First, I’ll set some globals for this R Markdown document.
knitr::opts_chunk$set(echo = TRUE,results='markup',cache=TRUE)
options(width = 80)
library(ggplot2)
library(reshape2)
library(grid)
The data used in this analysis comes from Project 2 of the course “Reproducible Research”, offered by Johns Hopkins on Coursera. According to the assignment, this data was taken from the US National Oceanic and Atmospheric Administration’s (NOAA) storm database. Further documentation of the data can be found here:
The goal of this analysis is to answer two primary questions, both specified in Project 2:
1. Across the United States, which types of events (as indicated in the EVTYPE variable)
are most harmful with respect to population health?
2. Across the United States, which types of events have the greatest economic consequences?
For the remainder of this analysis, events that are harmful to population health (i.e., events with high injury and fatality reports) are referred to as “hazardous”. Events that produce high amounts of crop and property damage are referred to as “damaging”.
Our primary results only focused on total reported injuries, deaths, crop damage, and property damage over the entire ~60 year time period. Results from any additional analyses will not be discussed here.
With respect to population health, our results identify tornadoes as the most hazardous storm-related event. Tornado-related deaths and injures far out-numbered the second-highest, event-related statistic in both categories (‘excessive heat’ for deaths and ‘thunderstorm winds’ for injuries): \[D_{Tornadoes} / D_{2ndPlace} > 2.5\] \[I_{Tornadoes} / I_{2ndPlace} > 10\]
With respect to economic value, our analysis identifies flooding, low-temperature storms, and other coastal events as among the most damaging storm-related events.

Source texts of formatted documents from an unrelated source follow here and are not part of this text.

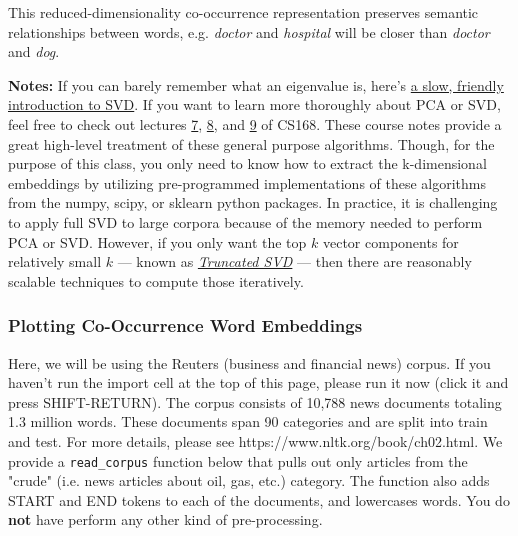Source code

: \documentclass[11pt]{article}
\begin{document}
This reduced-dimensionality co-occurrence representation preserves
semantic relationships between words, e.g. \emph{doctor} and
\emph{hospital} will be closer than \emph{doctor} and \emph{dog}.

\textbf{Notes:} If you can barely remember what an eigenvalue is, here's
\href{https://davetang.org/file/Singular_Value_Decomposition_Tutorial.pdf}{a
slow, friendly introduction to SVD}. If you want to learn more
thoroughly about PCA or SVD, feel free to check out lectures
\href{https://web.stanford.edu/class/cs168/l/l7.pdf}{7},
\href{http://theory.stanford.edu/~tim/s15/l/l8.pdf}{8}, and
\href{https://web.stanford.edu/class/cs168/l/l9.pdf}{9} of CS168. These
course notes provide a great high-level treatment of these general
purpose algorithms. Though, for the purpose of this class, you only need
to know how to extract the k-dimensional embeddings by utilizing
pre-programmed implementations of these algorithms from the numpy,
scipy, or sklearn python packages. In practice, it is challenging to
apply full SVD to large corpora because of the memory needed to perform
PCA or SVD. However, if you only want the top \(k\) vector components
for relatively small \(k\) --- known as
\emph{\href{https://en.wikipedia.org/wiki/Singular_value_decomposition\#Truncated_SVD}{Truncated
SVD}} --- then there are reasonably scalable techniques to compute those
iteratively.

    \subsubsection{Plotting Co-Occurrence Word
Embeddings}\label{plotting-co-occurrence-word-embeddings}

Here, we will be using the Reuters (business and financial news) corpus.
If you haven't run the import cell at the top of this page, please run
it now (click it and press SHIFT-RETURN). The corpus consists of 10,788
news documents totaling 1.3 million words. These documents span 90
categories and are split into train and test. For more details, please
see https://www.nltk.org/book/ch02.html. We provide a
\texttt{read\_corpus} function below that pulls out only articles from
the "crude" (i.e. news articles about oil, gas, etc.) category. The
function also adds START and END tokens to each of the documents, and
lowercases words. You do \textbf{not} have perform any other kind of
pre-processing.
\end{document}
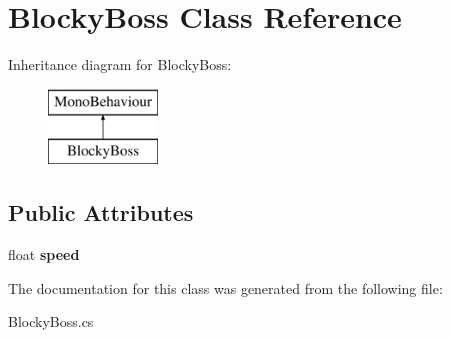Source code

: \hypertarget{class_blocky_boss}{}\section{Blocky\+Boss Class Reference}
\label{class_blocky_boss}
Inheritance diagram for Blocky\+Boss\+:\begin{figure}[H]
\begin{center}
\leavevmode
\includegraphics[height=2.000000cm]{class_blocky_boss}
\end{center}
\end{figure}
\subsection*{Public Attributes}
\begin{DoxyCompactItemize}
\item 
\hypertarget{class_blocky_boss_a457e4648d6e2f54cadde4cea73295ead}{}\label{class_blocky_boss_a457e4648d6e2f54cadde4cea73295ead} 
float {\bfseries speed}
\end{DoxyCompactItemize}


The documentation for this class was generated from the following file\+:\begin{DoxyCompactItemize}
\item 
Blocky\+Boss.\+cs\end{DoxyCompactItemize}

This is especially true for property damage, which constitutes 9 of the 10 highest reported damages and displays the most variance among the events. ‘Drought’ is identified as the most-damaging event with respect to crop damage (and is the 7th most damaging event, overall).

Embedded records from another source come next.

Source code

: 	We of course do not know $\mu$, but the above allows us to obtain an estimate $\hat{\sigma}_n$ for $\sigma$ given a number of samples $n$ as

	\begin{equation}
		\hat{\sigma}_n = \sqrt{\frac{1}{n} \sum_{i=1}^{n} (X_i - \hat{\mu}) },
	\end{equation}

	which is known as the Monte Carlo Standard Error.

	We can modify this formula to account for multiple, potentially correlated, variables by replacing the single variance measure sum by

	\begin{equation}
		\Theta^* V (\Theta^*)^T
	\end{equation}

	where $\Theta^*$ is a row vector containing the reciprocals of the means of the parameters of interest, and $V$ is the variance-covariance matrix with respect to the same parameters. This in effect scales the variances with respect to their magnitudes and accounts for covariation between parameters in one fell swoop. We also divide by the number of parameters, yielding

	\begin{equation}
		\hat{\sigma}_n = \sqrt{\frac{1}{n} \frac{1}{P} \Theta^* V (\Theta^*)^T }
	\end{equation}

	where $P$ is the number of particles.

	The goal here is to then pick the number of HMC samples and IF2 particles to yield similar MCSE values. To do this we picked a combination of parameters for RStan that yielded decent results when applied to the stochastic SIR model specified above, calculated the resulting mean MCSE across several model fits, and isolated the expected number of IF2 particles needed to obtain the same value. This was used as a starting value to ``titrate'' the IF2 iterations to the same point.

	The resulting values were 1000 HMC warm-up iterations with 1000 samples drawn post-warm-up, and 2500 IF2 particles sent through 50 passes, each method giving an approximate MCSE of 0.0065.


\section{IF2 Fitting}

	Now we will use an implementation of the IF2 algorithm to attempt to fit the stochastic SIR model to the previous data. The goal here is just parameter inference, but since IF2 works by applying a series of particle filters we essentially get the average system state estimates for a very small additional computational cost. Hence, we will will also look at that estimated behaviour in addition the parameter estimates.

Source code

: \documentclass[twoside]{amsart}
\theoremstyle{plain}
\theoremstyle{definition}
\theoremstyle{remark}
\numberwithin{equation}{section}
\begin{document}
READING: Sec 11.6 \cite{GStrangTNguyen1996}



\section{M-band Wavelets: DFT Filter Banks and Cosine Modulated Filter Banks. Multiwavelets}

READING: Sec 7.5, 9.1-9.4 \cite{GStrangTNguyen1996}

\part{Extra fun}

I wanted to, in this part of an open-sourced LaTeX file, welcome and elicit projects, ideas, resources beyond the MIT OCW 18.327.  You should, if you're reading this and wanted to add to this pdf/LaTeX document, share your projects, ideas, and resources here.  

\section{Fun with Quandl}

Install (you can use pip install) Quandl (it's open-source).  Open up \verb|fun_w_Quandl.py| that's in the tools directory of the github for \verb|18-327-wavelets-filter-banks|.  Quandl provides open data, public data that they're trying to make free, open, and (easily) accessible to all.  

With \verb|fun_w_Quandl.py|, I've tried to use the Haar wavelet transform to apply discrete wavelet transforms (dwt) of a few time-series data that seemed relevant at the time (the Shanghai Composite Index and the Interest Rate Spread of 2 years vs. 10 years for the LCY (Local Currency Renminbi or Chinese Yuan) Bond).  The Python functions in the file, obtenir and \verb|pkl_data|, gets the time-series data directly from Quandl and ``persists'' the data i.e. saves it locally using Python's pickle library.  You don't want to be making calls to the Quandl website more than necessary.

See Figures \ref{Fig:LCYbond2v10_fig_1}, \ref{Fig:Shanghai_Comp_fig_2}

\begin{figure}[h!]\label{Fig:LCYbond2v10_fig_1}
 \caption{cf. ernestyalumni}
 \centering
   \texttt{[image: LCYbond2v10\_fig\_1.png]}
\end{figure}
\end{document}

Data processing will occur in 3 steps: (1) loading, (2) exploring, and (3) processing (which will include any transformations).

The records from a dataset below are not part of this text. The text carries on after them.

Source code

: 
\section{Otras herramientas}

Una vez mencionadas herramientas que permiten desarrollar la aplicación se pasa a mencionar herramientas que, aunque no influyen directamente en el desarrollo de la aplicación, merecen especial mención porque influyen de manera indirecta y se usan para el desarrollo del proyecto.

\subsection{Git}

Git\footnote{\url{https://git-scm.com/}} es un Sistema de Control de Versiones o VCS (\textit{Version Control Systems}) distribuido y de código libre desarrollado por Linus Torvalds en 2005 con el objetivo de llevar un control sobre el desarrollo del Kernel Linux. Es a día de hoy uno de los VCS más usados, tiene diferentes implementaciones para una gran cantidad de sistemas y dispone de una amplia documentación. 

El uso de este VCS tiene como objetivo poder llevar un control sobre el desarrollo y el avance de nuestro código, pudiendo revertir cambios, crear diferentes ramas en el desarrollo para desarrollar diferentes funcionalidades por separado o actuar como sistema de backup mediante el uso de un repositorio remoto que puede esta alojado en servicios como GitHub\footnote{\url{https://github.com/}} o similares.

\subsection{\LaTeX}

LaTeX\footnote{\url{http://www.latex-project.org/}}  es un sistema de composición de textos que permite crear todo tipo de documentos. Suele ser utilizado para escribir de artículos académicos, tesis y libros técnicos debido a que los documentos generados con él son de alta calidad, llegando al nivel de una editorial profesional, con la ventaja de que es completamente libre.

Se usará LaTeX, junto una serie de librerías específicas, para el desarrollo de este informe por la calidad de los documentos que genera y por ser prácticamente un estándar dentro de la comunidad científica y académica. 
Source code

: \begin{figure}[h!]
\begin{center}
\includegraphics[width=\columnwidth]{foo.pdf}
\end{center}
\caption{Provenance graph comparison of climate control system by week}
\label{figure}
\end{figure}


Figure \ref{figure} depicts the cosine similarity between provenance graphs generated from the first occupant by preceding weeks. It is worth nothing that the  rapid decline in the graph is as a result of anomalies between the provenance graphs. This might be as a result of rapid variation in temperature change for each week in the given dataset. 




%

We need to load the data and explore the column names.
StormData <- read.csv('repdata_data_StormData.csv.bz2',stringsAsFactors=FALSE)
dim(StormData)
## [1] 902297 37
names(StormData)
## [1] "STATE__" "BGN_DATE" "BGN_TIME" "TIME_ZONE" "COUNTY"
## [6] "COUNTYNAME" "STATE" "EVTYPE" "BGN_RANGE" "BGN_AZI"
## [11] "BGN_LOCATI" "END_DATE" "END_TIME" "COUNTY_END" "COUNTYENDN"
## [16] "END_RANGE" "END_AZI" "END_LOCATI" "LENGTH" "WIDTH"
## [21] "F" "MAG" "FATALITIES" "INJURIES" "PROPDMG"
## [26] "PROPDMGEXP" "CROPDMG" "CROPDMGEXP" "WFO" "STATEOFFIC"
## [31] "ZONENAMES" "LATITUDE" "LONGITUDE" "LATITUDE_E" "LONGITUDE_"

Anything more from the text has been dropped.